If you happen to know what the standard committee was thinking (because you were in the room or have read the memo), that's great: I'd like to read your answer. However, my actual question is more modest. All I want to know is whether there exists a plausible reason and what that reason might be.
In addition to the unintuitive result when doing what Brian showed:
#include <map>
int main() {
std::map<int, int> m;
m[0] = m.size(); // before C++17 m[0] could be 0 or 1 - it was implementation defined
}
If we take a the same map but do:
#include <map>
int main() {
std::map<int, int> m;
m[0] = Right(); // Right() may throw
}
If Right() throws:
Before C++17 you could get a default constructed element in m[0] (left to right) or m[0] wouldn't be created at all (right to left). In C++17 m[0] will not get created at all.
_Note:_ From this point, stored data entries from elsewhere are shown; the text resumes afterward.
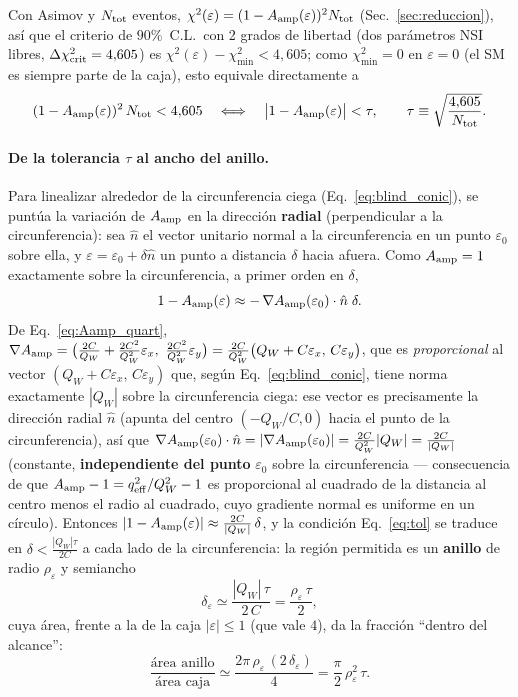 \documentclass[11pt,a4paper]{article}
\newcommand{\eps}{\varepsilon}
\newcommand{\QW}{Q_{W}}
\newcommand{\qeff}{q_{\rm eff}}
\newcommand{\Aamp}{A_{\rm amp}}
\begin{document}
Con Asimov y $N_{\rm tot}$ eventos, $\chi^{2}(\eps)=(1-\Aamp(\eps))^{2}N_{\rm
tot}$ (Sec.~\ref{sec:reduccion}), as\'i que el criterio de $90\%$~C.L.\ con 2
grados de libertad (dos par\'ametros NSI libres, $\Delta\chi^{2}_{\rm
crit}=4{,}605$) es $\chi^{2}(\eps)-\chi^{2}_{\min}<4{,}605$; como
$\chi^{2}_{\min}=0$ en $\eps=0$ (el SM es siempre parte de la caja), esto
equivale directamente a
\begin{equation}
  \label{eq:tol}
  (1-\Aamp(\eps))^{2}\,N_{\rm tot} < 4{,}605
  \quad\Longleftrightarrow\quad
  \bigl|1 - \Aamp(\eps)\bigr| < \tau,
  \qquad
  \tau \equiv \sqrt{\frac{4{,}605}{N_{\rm tot}}}.
\end{equation}
\paragraph{De la tolerancia $\tau$ al ancho del anillo.} Para linealizar
alrededor de la circunferencia ciega (Eq.~\eqref{eq:blind_conic}), se punt\'ua
la variaci\'on de $\Aamp$ en la direcci\'on \textbf{radial} (perpendicular a la
circunferencia): sea $\hat n$ el vector unitario normal a la circunferencia en
un punto $\eps_{0}$ sobre ella, y $\eps=\eps_{0}+\delta\hat n$ un punto a
distancia $\delta$ hacia afuera. Como $\Aamp=1$ exactamente sobre la
circunferencia, a primer orden en $\delta$,
\begin{equation}
  1-\Aamp(\eps) \approx -\,\nabla\Aamp(\eps_{0})\cdot\hat n\;\delta .
\end{equation}
De Eq.~\eqref{eq:Aamp_quart}, $\nabla\Aamp=\bigl(\tfrac{2C}{\QW}+\tfrac{2C^{2}}
{\QW^{2}}\eps_{x},\ \tfrac{2C^{2}}{\QW^{2}}\eps_{y}\bigr)
=\tfrac{2C}{\QW^{2}}\bigl(\QW+C\eps_{x},\,C\eps_{y}\bigr)$, que es
\emph{proporcional} al vector $(\QW+C\eps_x,\,C\eps_y)$ que, seg\'un
Eq.~\eqref{eq:blind_conic}, tiene norma exactamente $|\QW|$ sobre la
circunferencia ciega: ese vector es precisamente la direcci\'on radial
$\hat n$ (apunta del centro $(-\QW/C,0)$ hacia el punto de la circunferencia),
as\'i que $\nabla\Aamp(\eps_0)\cdot\hat n = |\nabla\Aamp(\eps_0)| =
\tfrac{2C}{\QW^{2}}|\QW| = \tfrac{2C}{|\QW|}$ (constante, \textbf{independiente
del punto} $\eps_0$ sobre la circunferencia --- consecuencia de que
$\Aamp-1=\qeff^2/\QW^2-1$ es proporcional al cuadrado de la distancia al centro
menos el radio al cuadrado, cuyo gradiente normal es uniforme en un c\'irculo).
Entonces $|1-\Aamp(\eps)|\approx\tfrac{2C}{|\QW|}\,\delta$, y la condici\'on
Eq.~\eqref{eq:tol} se traduce en $\delta<\tfrac{|\QW|\tau}{2C}$ a cada lado de la
circunferencia: la regi\'on permitida es un \textbf{anillo} de radio $\rho_{\eps}$
y semiancho
\begin{equation}
  \label{eq:halfwidth}
  \delta_{\eps} \simeq \frac{|\QW|\,\tau}{2\,C} = \frac{\rho_{\eps}\,\tau}{2},
\end{equation}
cuya \'area, frente a la de la caja $|\eps|\le 1$ (que vale $4$), da la fracci\'on
``dentro del alcance'':
\begin{equation}
  \label{eq:frac_area}
  \frac{\text{\'area anillo}}{\text{\'area caja}}
  \simeq \frac{2\pi\,\rho_{\eps}\,(2\,\delta_{\eps})}{4}
  = \frac{\pi}{2}\,\rho_{\eps}^{2}\,\tau .
\end{equation}
\end{document}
In the proposal P0145 that introduced this evaluation order, the authors gave the following example:
#include <map>
int main() {
std::map<int, int> m;
m[0] = m.size();
}
In this situation, left-to-right evaluation would give 1, whereas right-to-left evaluation would give 0. Having the result be 0, thanks to right-to-left evaluation, corresponds more closely to our intuition that the value that should be assigned is the one that existed immediately before the assignment expression was evaluated.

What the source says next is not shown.